Cette rencontre au sommet a permis de dégager les principales pistes de travail. Accompagner la transition vers une agriculture plus sobre en eau, avec la mise en œuvre de solutions techniques comme le pilotage de l’irrigation, le choix plus systématique de cultures économes en eau, la limitation de l’assèchement des sols en replantant des haies…
Il s’agit aussi de mieux organiser le partage de l’eau, via les PTGE (projets de territoire pour la gestion de l’eau), afin de garantir un équilibre entre les différents usages (eau potable, irrigation, industrie), tâche prioritaire pour les Agences de l’eau. Pour Bérangère Couillard, « quand un PTGE est généralisé et partagé, un ouvrage comme une “bassine” peut être déployé sur des critères exigeants, respectés par les agriculteurs ».
Il s’agit enfin de rendre les espaces urbains résilients, en évitant de continuer à imperméabiliser les sols, et au contraire en végétalisant davantage les villes, afin de lutter contre les ilots de chaleur l’été, en sachant que chaque année 30.000 hectares sont encore artificialisés en France. De créer des “jardins de pluie”, voire de réhabiliter la présence de rivières en ville.
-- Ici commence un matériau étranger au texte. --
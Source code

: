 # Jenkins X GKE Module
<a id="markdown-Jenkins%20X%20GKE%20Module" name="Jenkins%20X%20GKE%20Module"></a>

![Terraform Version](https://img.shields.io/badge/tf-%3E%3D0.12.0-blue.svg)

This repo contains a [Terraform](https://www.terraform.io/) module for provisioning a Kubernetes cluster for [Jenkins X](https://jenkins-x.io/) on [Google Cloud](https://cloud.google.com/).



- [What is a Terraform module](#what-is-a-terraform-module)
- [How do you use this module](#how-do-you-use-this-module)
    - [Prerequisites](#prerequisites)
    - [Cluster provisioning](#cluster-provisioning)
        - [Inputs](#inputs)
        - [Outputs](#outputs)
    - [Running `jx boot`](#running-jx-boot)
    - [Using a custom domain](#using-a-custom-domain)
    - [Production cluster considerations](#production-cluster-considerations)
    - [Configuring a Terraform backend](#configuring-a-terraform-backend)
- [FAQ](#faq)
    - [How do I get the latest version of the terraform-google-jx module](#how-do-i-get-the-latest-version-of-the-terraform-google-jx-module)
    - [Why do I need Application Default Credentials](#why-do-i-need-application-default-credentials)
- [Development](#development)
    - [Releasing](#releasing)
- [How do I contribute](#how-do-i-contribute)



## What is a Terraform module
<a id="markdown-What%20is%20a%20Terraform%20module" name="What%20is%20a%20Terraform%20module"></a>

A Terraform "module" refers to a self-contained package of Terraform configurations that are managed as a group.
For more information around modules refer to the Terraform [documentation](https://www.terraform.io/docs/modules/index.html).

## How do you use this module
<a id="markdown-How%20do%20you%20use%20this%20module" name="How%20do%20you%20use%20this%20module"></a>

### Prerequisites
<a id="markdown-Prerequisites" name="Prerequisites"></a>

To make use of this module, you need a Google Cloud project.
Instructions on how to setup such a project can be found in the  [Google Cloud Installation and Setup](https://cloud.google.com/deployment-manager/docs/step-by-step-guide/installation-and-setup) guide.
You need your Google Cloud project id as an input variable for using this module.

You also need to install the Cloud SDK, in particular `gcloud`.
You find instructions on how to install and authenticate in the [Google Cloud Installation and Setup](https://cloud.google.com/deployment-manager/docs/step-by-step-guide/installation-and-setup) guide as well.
Comme on le voit, la tâche est immense, elle relève de l’aménagement du territoire au sens le plus noble du terme. Au demeurant, on peut se demander si les Régions ne constitueraient pas l’échelon idéal pour organiser et encadrer cette planification. « Les comités de bassin jouent parfaitement ce rôle, pour peu qu’on leur en donne les moyens, affirme Thierry Burlot, président du comité Loire-Bretagne. Qui complète aussitôt : « mais bien entendu, il faut que les stratégies mises en place coïncident avec les politiques régionales, avec ce que mettent en place les conseils régionaux. Il faut que tout le monde se parle ». Et vite, car l’enjeu est capital.
Philippe Martin
Sept comités de bassin en métropole
Véritables “Parlements de l’eau”, les comités de bassin sont formés à 40 % d’élus des collectivités territoriales, à 20 % d’usagers non-professionnels de l’eau (pêcheurs, consommateurs, associations de défense de l’environnement), à 20 % d’usagers professionnels (agriculteurs, industriels) et à 20 % de représentants de l’Etat. Leurs membres, nommés pour six ans, débattent des grands axes de la politique de gestion des ressources en eau, et de la protection des milieux naturels aquatiques. La France métropolitaine compte sept comités de bassin, dont les découpages ne correspondent pas à ceux des Régions : Adour-Garonne, Artois-Picardie, Bassin de Corse, Loire-Bretagne, Rhin-Meuse, Rhône-Méditerranée, et Seine-Normandie.